The NFL owners could barely contain their glee when they accepted Lerner's bid. Not only would they split this windfall, but the sale price also sent the value of their franchises soaring. If Cleveland, an expansion team without national cachet, was worth more than half a billion dollars, what could, say, the Dallas Cowboys or the New York Giants command?
The owners weren't the only ones sporting ear-to-ear smiles. "The golden goose didn't just get bigger, it laid a whole basket full of golden eggs," said Gene Up-shaw, head of the NFL Players Association, who helped negotiate the current collective bargaining agreement, which stipulates that 63% of a team's gross revenues can go toward player salaries.
Just one day after the Browns deal was done, the Washington Redskins were put on the block. Another team with a fervent fan base and a brand-spanking-new stadium, and in a bigger media market, the Redskins are expected to fetch at least as much as the Browns. "It's simply outrageous," says an unsuccessful bidder in the Browns derby. "It's awfully hard to justify paying money like that for a football team."
Or is it? A confluence of factors made this a tantalizing investment. First, Lerner will reap the fruits of the NFL's new $17.6 billion television package, roughly $70 million annually. Second, Cleveland's passionate and loyal fans ensure sellouts. Most important, Cleveland is offering the most lucrative stadium deal in football. When they take the field in 1999, the Browns will play in a state-of-the-art, $280 million facility financed almost entirely by public money.
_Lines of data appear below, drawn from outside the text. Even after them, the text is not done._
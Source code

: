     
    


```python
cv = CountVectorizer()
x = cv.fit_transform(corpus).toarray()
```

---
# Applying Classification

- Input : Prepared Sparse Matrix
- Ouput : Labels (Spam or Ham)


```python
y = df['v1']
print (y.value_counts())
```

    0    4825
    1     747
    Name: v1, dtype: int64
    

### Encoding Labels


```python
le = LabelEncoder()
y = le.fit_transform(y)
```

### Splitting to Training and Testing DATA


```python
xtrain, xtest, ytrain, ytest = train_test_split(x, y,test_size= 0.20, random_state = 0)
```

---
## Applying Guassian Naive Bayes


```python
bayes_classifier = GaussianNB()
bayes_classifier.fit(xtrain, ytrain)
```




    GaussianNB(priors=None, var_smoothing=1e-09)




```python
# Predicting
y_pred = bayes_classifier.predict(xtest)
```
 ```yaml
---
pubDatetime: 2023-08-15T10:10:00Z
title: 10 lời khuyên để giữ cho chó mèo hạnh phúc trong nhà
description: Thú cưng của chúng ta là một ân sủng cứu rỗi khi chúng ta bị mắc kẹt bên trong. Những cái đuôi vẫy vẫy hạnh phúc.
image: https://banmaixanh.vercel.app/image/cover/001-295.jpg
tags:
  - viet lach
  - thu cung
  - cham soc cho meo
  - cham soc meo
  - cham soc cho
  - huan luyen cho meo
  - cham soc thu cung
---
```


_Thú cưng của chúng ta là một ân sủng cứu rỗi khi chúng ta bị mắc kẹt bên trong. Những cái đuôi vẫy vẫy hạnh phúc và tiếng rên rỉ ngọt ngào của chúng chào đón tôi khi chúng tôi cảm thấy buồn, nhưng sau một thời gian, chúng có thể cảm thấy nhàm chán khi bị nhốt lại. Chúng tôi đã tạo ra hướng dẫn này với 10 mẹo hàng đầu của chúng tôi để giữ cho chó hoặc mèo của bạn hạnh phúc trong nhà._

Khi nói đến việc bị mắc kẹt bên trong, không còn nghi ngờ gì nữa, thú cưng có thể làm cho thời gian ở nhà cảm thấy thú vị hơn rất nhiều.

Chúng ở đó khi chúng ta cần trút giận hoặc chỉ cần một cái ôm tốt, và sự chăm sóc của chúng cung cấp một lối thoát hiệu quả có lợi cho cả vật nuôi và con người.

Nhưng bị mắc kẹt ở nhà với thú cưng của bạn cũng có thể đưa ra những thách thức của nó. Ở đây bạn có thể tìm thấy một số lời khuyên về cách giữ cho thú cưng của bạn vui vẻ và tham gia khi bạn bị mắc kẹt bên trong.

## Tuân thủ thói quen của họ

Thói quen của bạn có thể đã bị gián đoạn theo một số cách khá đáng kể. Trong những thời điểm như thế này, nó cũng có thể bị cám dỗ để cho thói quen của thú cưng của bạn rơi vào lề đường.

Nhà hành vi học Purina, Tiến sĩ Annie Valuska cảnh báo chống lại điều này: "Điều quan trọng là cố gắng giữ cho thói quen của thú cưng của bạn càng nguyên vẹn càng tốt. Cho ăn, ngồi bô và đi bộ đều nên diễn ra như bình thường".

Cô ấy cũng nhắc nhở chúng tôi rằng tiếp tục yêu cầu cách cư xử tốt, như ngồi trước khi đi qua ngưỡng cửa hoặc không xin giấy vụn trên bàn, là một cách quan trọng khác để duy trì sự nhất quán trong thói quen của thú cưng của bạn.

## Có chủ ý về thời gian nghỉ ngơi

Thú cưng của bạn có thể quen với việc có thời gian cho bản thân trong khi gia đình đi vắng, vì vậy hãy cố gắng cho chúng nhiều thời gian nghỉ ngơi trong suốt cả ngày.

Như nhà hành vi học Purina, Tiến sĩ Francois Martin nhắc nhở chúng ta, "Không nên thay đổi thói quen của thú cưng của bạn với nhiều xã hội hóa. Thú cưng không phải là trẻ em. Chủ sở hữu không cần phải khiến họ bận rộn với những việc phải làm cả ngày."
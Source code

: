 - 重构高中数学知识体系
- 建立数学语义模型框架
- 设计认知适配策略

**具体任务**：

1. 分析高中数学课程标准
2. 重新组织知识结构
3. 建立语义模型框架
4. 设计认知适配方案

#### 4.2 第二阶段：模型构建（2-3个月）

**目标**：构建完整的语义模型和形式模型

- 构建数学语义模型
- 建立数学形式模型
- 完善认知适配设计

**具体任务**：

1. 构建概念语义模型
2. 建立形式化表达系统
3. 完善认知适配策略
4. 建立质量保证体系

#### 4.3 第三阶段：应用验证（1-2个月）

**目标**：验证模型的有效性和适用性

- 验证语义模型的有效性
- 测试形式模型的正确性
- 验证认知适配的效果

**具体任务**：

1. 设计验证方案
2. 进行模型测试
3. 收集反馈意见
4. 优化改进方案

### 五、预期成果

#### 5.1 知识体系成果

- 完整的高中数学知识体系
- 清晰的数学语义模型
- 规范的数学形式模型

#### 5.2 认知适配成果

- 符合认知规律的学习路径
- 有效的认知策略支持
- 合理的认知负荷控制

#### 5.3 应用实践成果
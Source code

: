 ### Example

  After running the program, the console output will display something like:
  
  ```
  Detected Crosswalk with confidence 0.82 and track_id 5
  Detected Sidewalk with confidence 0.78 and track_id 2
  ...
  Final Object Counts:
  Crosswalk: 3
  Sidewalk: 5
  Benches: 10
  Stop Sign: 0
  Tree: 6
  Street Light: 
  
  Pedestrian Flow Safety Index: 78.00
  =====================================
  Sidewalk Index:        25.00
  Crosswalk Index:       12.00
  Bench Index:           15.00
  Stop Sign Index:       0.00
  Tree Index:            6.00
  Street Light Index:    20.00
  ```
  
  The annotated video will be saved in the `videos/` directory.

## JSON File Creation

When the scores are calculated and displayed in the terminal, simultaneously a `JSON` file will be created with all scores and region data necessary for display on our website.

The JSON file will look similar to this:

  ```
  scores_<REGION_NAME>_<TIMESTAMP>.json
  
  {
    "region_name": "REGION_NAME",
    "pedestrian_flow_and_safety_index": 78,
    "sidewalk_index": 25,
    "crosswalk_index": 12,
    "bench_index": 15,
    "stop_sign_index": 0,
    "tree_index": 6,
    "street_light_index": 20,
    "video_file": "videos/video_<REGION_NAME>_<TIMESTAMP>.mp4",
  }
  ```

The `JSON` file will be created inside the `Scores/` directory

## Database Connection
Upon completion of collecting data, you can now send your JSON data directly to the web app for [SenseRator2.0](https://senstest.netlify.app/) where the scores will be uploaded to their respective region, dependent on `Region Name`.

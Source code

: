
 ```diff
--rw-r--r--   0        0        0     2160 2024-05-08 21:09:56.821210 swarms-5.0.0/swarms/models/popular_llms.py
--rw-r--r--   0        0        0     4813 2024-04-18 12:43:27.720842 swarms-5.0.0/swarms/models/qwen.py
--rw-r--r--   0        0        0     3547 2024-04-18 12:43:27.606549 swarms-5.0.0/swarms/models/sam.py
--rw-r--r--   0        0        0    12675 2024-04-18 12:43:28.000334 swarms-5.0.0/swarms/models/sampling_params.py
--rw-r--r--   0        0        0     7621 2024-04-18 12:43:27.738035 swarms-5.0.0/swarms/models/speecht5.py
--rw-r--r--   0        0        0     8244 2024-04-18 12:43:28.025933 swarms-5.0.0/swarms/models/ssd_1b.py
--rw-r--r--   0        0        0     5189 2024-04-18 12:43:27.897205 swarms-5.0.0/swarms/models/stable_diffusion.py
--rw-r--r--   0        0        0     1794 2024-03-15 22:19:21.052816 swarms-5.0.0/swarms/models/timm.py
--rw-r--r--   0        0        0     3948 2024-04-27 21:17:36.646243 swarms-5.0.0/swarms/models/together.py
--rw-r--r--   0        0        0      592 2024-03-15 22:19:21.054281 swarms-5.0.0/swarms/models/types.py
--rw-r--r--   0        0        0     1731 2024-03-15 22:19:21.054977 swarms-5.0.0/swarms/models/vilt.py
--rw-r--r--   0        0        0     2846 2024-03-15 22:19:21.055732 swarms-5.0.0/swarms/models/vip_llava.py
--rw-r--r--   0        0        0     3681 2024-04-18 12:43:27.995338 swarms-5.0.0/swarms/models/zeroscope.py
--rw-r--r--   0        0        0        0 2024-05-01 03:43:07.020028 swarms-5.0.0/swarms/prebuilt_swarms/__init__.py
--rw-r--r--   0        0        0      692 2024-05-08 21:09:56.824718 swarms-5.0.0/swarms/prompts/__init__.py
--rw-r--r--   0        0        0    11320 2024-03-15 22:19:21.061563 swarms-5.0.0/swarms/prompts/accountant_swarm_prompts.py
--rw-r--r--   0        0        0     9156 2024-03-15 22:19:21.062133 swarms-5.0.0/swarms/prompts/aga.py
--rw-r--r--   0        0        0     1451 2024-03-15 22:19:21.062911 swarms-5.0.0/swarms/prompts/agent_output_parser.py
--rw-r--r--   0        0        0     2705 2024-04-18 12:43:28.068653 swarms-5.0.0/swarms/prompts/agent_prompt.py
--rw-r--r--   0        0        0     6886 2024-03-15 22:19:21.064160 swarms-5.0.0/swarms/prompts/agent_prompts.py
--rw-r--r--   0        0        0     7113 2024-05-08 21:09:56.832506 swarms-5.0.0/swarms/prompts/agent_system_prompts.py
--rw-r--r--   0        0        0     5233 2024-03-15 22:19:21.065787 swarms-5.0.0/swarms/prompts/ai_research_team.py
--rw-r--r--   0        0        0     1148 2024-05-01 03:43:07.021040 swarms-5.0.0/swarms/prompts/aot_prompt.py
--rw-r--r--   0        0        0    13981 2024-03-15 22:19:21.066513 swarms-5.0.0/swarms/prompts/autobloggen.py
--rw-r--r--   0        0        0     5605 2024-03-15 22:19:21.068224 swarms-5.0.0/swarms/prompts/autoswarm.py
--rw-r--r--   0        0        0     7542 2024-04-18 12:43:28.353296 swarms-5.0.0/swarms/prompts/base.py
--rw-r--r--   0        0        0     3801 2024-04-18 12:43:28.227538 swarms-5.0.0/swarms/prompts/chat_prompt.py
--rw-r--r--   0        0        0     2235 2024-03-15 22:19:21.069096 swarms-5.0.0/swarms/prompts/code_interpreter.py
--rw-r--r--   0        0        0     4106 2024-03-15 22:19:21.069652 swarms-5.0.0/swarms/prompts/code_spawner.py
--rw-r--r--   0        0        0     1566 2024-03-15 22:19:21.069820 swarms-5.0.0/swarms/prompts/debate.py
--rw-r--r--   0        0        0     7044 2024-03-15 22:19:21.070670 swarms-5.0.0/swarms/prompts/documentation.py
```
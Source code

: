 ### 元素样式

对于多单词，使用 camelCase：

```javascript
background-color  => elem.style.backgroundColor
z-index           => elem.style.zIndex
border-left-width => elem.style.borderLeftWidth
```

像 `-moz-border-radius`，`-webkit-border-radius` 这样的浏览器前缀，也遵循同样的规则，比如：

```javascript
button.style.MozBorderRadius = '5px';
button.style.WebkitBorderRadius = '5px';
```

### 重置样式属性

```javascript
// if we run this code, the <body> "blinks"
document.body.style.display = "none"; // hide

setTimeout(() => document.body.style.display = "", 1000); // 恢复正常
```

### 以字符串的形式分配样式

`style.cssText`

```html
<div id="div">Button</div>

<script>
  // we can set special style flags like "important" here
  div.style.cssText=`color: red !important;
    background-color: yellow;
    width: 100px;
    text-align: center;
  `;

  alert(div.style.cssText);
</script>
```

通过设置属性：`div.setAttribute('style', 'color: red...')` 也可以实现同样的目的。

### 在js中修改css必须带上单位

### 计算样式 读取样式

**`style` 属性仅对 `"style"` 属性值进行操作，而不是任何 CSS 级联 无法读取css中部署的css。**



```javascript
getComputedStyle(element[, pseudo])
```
In exchange for the bargain-basement lease of $250,000 a season, Lerner gets virtually all revenue—from gate receipts, skyboxes, signage, naming rights, etc.—generated by the stadium.
Still, is $530 million a fair price for an asset that is likely to appreciate in the long term but unlikely to operate at a year-to-year profit? Lerner can only say, "Ask me in five years."
If anyone can afford to overpay by $50 million or even $100 million, it's Lerner, a man whom Forbes estimates to be worth $2.6 billion. One dividend of his purchase is redemption for the civic sin of having helped sell the old Browns down the Cuyahoga two seasons ago.